LISTED RECORDS>
--------------------------------

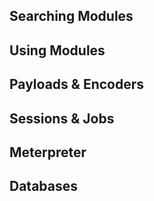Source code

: 
## Searching Modules

## Using Modules

## Payloads & Encoders

## Sessions & Jobs

## Meterpreter

## Databases
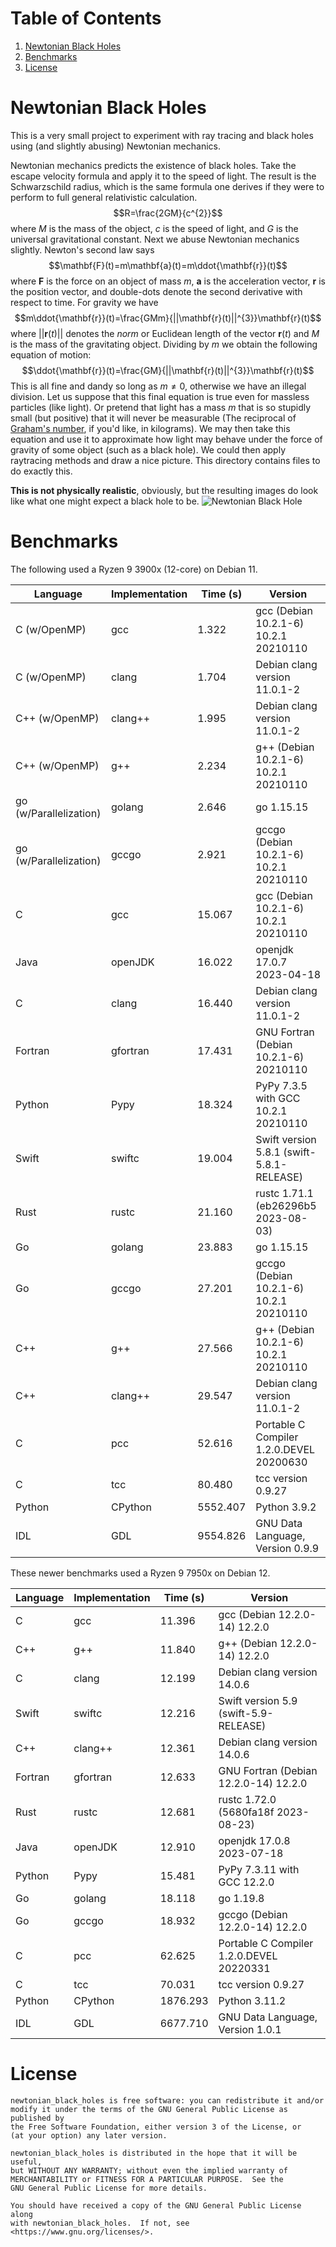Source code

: # Table of Contents
1. [Newtonian Black Holes](#nbh)
2. [Benchmarks](#benchmarks)
3. [License](#license)

# Newtonian Black Holes <a name="nbh"></a>
This is a very small project to experiment with ray tracing and
black holes using (and slightly abusing) Newtonian mechanics.

Newtonian mechanics predicts the existence of black holes.
Take the escape velocity formula and apply it to the speed of light.
The result is the Schwarzschild radius, which is the same
formula one derives if they were to perform to full general
relativistic calculation.
$$R=\frac{2GM}{c^{2}}$$
where $M$ is the mass of the object, $c$ is the speed of light,
and $G$ is the universal gravitational constant. Next we abuse Newtonian
mechanics slightly. Newton's second law says
$$\mathbf{F}(t)=m\mathbf{a}(t)=m\ddot{\mathbf{r}}(t)$$
where $\mathbf{F}$ is the force on an object of mass $m$, $\mathbf{a}$ is
the acceleration vector, $\mathbf{r}$ is the position vector, and double-dots
denote the second derivative with respect to time. For gravity we have
$$m\ddot{\mathbf{r}}(t)=\frac{GMm}{||\mathbf{r}(t)||^{3}}\mathbf{r}(t)$$
where $||\mathbf{r}(t)||$ denotes the *norm* or Euclidean length of the
vector $\mathbf{r}(t)$ and $M$ is the mass of the gravitating object.
Dividing by $m$ we obtain the following equation of motion:
$$\ddot{\mathbf{r}}(t)=\frac{GM}{||\mathbf{r}(t)||^{3}}\mathbf{r}(t)$$
This is all fine and dandy so long as $m\ne{0}$, otherwise we have an
illegal division. Let us suppose that this final equation is true even for
massless particles (like light). Or pretend that light has a mass $m$ that
is so stupidly small (but positive) that it will never be measurable
(The reciprocal of [Graham's number](https://en.wikipedia.org/wiki/Graham%27s_number), if you'd like, in kilograms).
We may then take this equation and use it to approximate how light may
behave under the force of gravity of some object (such as a black hole).
We could then apply raytracing methods and draw a nice picture. This
directory contains files to do exactly this.

**This is not physically realistic**, obviously, but the resulting images
do look like what one might expect a black hole to be.
![Newtonian Black Hole](https://math.dartmouth.edu/~rmaguire/projects/newtonian_black_holes/newtonian_black_hole.png "Newtonian Black Hole")

# Benchmarks
The following used a Ryzen 9 3900x (12-core) on Debian 11.

| Language               | Implementation | Time (s) | Version                                  |
| ---------------------- | -------------- | -------- | ---------------------------------------- |
| C (w/OpenMP)           | gcc            |    1.322 | gcc (Debian 10.2.1-6) 10.2.1 20210110    |
| C (w/OpenMP)           | clang          |    1.704 | Debian clang version 11.0.1-2            |
| C++ (w/OpenMP)         | clang++        |    1.995 | Debian clang version 11.0.1-2            |
| C++ (w/OpenMP)         | g++            |    2.234 | g++ (Debian 10.2.1-6) 10.2.1 20210110    |
| go (w/Parallelization) | golang         |    2.646 | go 1.15.15                               |
| go (w/Parallelization) | gccgo          |    2.921 | gccgo (Debian 10.2.1-6) 10.2.1 20210110  |
| C                      | gcc            |   15.067 | gcc (Debian 10.2.1-6) 10.2.1 20210110    |
| Java                   | openJDK        |   16.022 | openjdk 17.0.7 2023-04-18                |
| C                      | clang          |   16.440 | Debian clang version 11.0.1-2            |
| Fortran                | gfortran       |   17.431 | GNU Fortran (Debian 10.2.1-6) 20210110   |
| Python                 | Pypy           |   18.324 | PyPy 7.3.5 with GCC 10.2.1 20210110      |
| Swift                  | swiftc         |   19.004 | Swift version 5.8.1 (swift-5.8.1-RELEASE)|
| Rust                   | rustc          |   21.160 | rustc 1.71.1 (eb26296b5 2023-08-03)      |
| Go                     | golang         |   23.883 | go 1.15.15                               |
| Go                     | gccgo          |   27.201 | gccgo (Debian 10.2.1-6) 10.2.1 20210110  |
| C++                    | g++            |   27.566 | g++ (Debian 10.2.1-6) 10.2.1 20210110    |
| C++                    | clang++        |   29.547 | Debian clang version 11.0.1-2            |
| C                      | pcc            |   52.616 | Portable C Compiler 1.2.0.DEVEL 20200630 |
| C                      | tcc            |   80.480 | tcc version 0.9.27                       |
| Python                 | CPython        | 5552.407 | Python 3.9.2                             |
| IDL                    | GDL            | 9554.826 | GNU Data Language, Version 0.9.9         |

These newer benchmarks used a Ryzen 9 7950x on Debian 12.

| Language               | Implementation | Time (s) | Version                                  |
| ---------------------- | -------------- | -------- | ---------------------------------------- |
| C                      | gcc            |   11.396 | gcc (Debian 12.2.0-14) 12.2.0            |
| C++                    | g++            |   11.840 | g++ (Debian 12.2.0-14) 12.2.0            |
| C                      | clang          |   12.199 | Debian clang version 14.0.6              |
| Swift                  | swiftc         |   12.216 | Swift version 5.9 (swift-5.9-RELEASE)    |
| C++                    | clang++        |   12.361 | Debian clang version 14.0.6              |
| Fortran                | gfortran       |   12.633 | GNU Fortran (Debian 12.2.0-14) 12.2.0    |
| Rust                   | rustc          |   12.681 | rustc 1.72.0 (5680fa18f 2023-08-23)      |
| Java                   | openJDK        |   12.910 | openjdk 17.0.8 2023-07-18                |
| Python                 | Pypy           |   15.481 | PyPy 7.3.11 with GCC 12.2.0              |
| Go                     | golang         |   18.118 | go 1.19.8                                |
| Go                     | gccgo          |   18.932 | gccgo (Debian 12.2.0-14) 12.2.0          |
| C                      | pcc            |   62.625 | Portable C Compiler 1.2.0.DEVEL 20220331 |
| C                      | tcc            |   70.031 | tcc version 0.9.27                       |
| Python                 | CPython        | 1876.293 | Python 3.11.2                            |
| IDL                    | GDL            | 6677.710 | GNU Data Language, Version 1.0.1         |

# License
    newtonian_black_holes is free software: you can redistribute it and/or
    modify it under the terms of the GNU General Public License as published by
    the Free Software Foundation, either version 3 of the License, or
    (at your option) any later version.

    newtonian_black_holes is distributed in the hope that it will be useful,
    but WITHOUT ANY WARRANTY; without even the implied warranty of
    MERCHANTABILITY or FITNESS FOR A PARTICULAR PURPOSE.  See the
    GNU General Public License for more details.

    You should have received a copy of the GNU General Public License along
    with newtonian_black_holes.  If not, see <https://www.gnu.org/licenses/>.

--------------------------------

Set down the entries exactly as they appear, with every picture left out.

YOUR RESPONSE>
Source code

: 
## Searching Modules

## Using Modules

## Payloads & Encoders

## Sessions & Jobs

## Meterpreter

## Databases
Source code

: # Table of Contents
1. [Newtonian Black Holes](#nbh)
2. [Benchmarks](#benchmarks)
3. [License](#license)

# Newtonian Black Holes <a name="nbh"></a>
This is a very small project to experiment with ray tracing and
black holes using (and slightly abusing) Newtonian mechanics.

Newtonian mechanics predicts the existence of black holes.
Take the escape velocity formula and apply it to the speed of light.
The result is the Schwarzschild radius, which is the same
formula one derives if they were to perform to full general
relativistic calculation.
$$R=\frac{2GM}{c^{2}}$$
where $M$ is the mass of the object, $c$ is the speed of light,
and $G$ is the universal gravitational constant. Next we abuse Newtonian
mechanics slightly. Newton's second law says
$$\mathbf{F}(t)=m\mathbf{a}(t)=m\ddot{\mathbf{r}}(t)$$
where $\mathbf{F}$ is the force on an object of mass $m$, $\mathbf{a}$ is
the acceleration vector, $\mathbf{r}$ is the position vector, and double-dots
denote the second derivative with respect to time. For gravity we have
$$m\ddot{\mathbf{r}}(t)=\frac{GMm}{||\mathbf{r}(t)||^{3}}\mathbf{r}(t)$$
where $||\mathbf{r}(t)||$ denotes the *norm* or Euclidean length of the
vector $\mathbf{r}(t)$ and $M$ is the mass of the gravitating object.
Dividing by $m$ we obtain the following equation of motion:
$$\ddot{\mathbf{r}}(t)=\frac{GM}{||\mathbf{r}(t)||^{3}}\mathbf{r}(t)$$
This is all fine and dandy so long as $m\ne{0}$, otherwise we have an
illegal division. Let us suppose that this final equation is true even for
massless particles (like light). Or pretend that light has a mass $m$ that
is so stupidly small (but positive) that it will never be measurable
(The reciprocal of [Graham's number](https://en.wikipedia.org/wiki/Graham%27s_number), if you'd like, in kilograms).
We may then take this equation and use it to approximate how light may
behave under the force of gravity of some object (such as a black hole).
We could then apply raytracing methods and draw a nice picture. This
directory contains files to do exactly this.

**This is not physically realistic**, obviously, but the resulting images
do look like what one might expect a black hole to be.
![Newtonian Black Hole](https://math.dartmouth.edu/~rmaguire/projects/newtonian_black_holes/newtonian_black_hole.png "Newtonian Black Hole")

# Benchmarks
The following used a Ryzen 9 3900x (12-core) on Debian 11.

| Language               | Implementation | Time (s) | Version                                  |
| ---------------------- | -------------- | -------- | ---------------------------------------- |
| C (w/OpenMP)           | gcc            |    1.322 | gcc (Debian 10.2.1-6) 10.2.1 20210110    |
| C (w/OpenMP)           | clang          |    1.704 | Debian clang version 11.0.1-2            |
| C++ (w/OpenMP)         | clang++        |    1.995 | Debian clang version 11.0.1-2            |
| C++ (w/OpenMP)         | g++            |    2.234 | g++ (Debian 10.2.1-6) 10.2.1 20210110    |
| go (w/Parallelization) | golang         |    2.646 | go 1.15.15                               |
| go (w/Parallelization) | gccgo          |    2.921 | gccgo (Debian 10.2.1-6) 10.2.1 20210110  |
| C                      | gcc            |   15.067 | gcc (Debian 10.2.1-6) 10.2.1 20210110    |
| Java                   | openJDK        |   16.022 | openjdk 17.0.7 2023-04-18                |
| C                      | clang          |   16.440 | Debian clang version 11.0.1-2            |
| Fortran                | gfortran       |   17.431 | GNU Fortran (Debian 10.2.1-6) 20210110   |
| Python                 | Pypy           |   18.324 | PyPy 7.3.5 with GCC 10.2.1 20210110      |
| Swift                  | swiftc         |   19.004 | Swift version 5.8.1 (swift-5.8.1-RELEASE)|
| Rust                   | rustc          |   21.160 | rustc 1.71.1 (eb26296b5 2023-08-03)      |
| Go                     | golang         |   23.883 | go 1.15.15                               |
| Go                     | gccgo          |   27.201 | gccgo (Debian 10.2.1-6) 10.2.1 20210110  |
| C++                    | g++            |   27.566 | g++ (Debian 10.2.1-6) 10.2.1 20210110    |
| C++                    | clang++        |   29.547 | Debian clang version 11.0.1-2            |
| C                      | pcc            |   52.616 | Portable C Compiler 1.2.0.DEVEL 20200630 |
| C                      | tcc            |   80.480 | tcc version 0.9.27                       |
| Python                 | CPython        | 5552.407 | Python 3.9.2                             |
| IDL                    | GDL            | 9554.826 | GNU Data Language, Version 0.9.9         |

These newer benchmarks used a Ryzen 9 7950x on Debian 12.

| Language               | Implementation | Time (s) | Version                                  |
| ---------------------- | -------------- | -------- | ---------------------------------------- |
| C                      | gcc            |   11.396 | gcc (Debian 12.2.0-14) 12.2.0            |
| C++                    | g++            |   11.840 | g++ (Debian 12.2.0-14) 12.2.0            |
| C                      | clang          |   12.199 | Debian clang version 14.0.6              |
| Swift                  | swiftc         |   12.216 | Swift version 5.9 (swift-5.9-RELEASE)    |
| C++                    | clang++        |   12.361 | Debian clang version 14.0.6              |
| Fortran                | gfortran       |   12.633 | GNU Fortran (Debian 12.2.0-14) 12.2.0    |
| Rust                   | rustc          |   12.681 | rustc 1.72.0 (5680fa18f 2023-08-23)      |
| Java                   | openJDK        |   12.910 | openjdk 17.0.8 2023-07-18                |
| Python                 | Pypy           |   15.481 | PyPy 7.3.11 with GCC 12.2.0              |
| Go                     | golang         |   18.118 | go 1.19.8                                |
| Go                     | gccgo          |   18.932 | gccgo (Debian 12.2.0-14) 12.2.0          |
| C                      | pcc            |   62.625 | Portable C Compiler 1.2.0.DEVEL 20220331 |
| C                      | tcc            |   70.031 | tcc version 0.9.27                       |
| Python                 | CPython        | 1876.293 | Python 3.11.2                            |
| IDL                    | GDL            | 6677.710 | GNU Data Language, Version 1.0.1         |

# License
    newtonian_black_holes is free software: you can redistribute it and/or
    modify it under the terms of the GNU General Public License as published by
    the Free Software Foundation, either version 3 of the License, or
    (at your option) any later version.

    newtonian_black_holes is distributed in the hope that it will be useful,
    but WITHOUT ANY WARRANTY; without even the implied warranty of
    MERCHANTABILITY or FITNESS FOR A PARTICULAR PURPOSE.  See the
    GNU General Public License for more details.

    You should have received a copy of the GNU General Public License along
    with newtonian_black_holes.  If not, see <https://www.gnu.org/licenses/>.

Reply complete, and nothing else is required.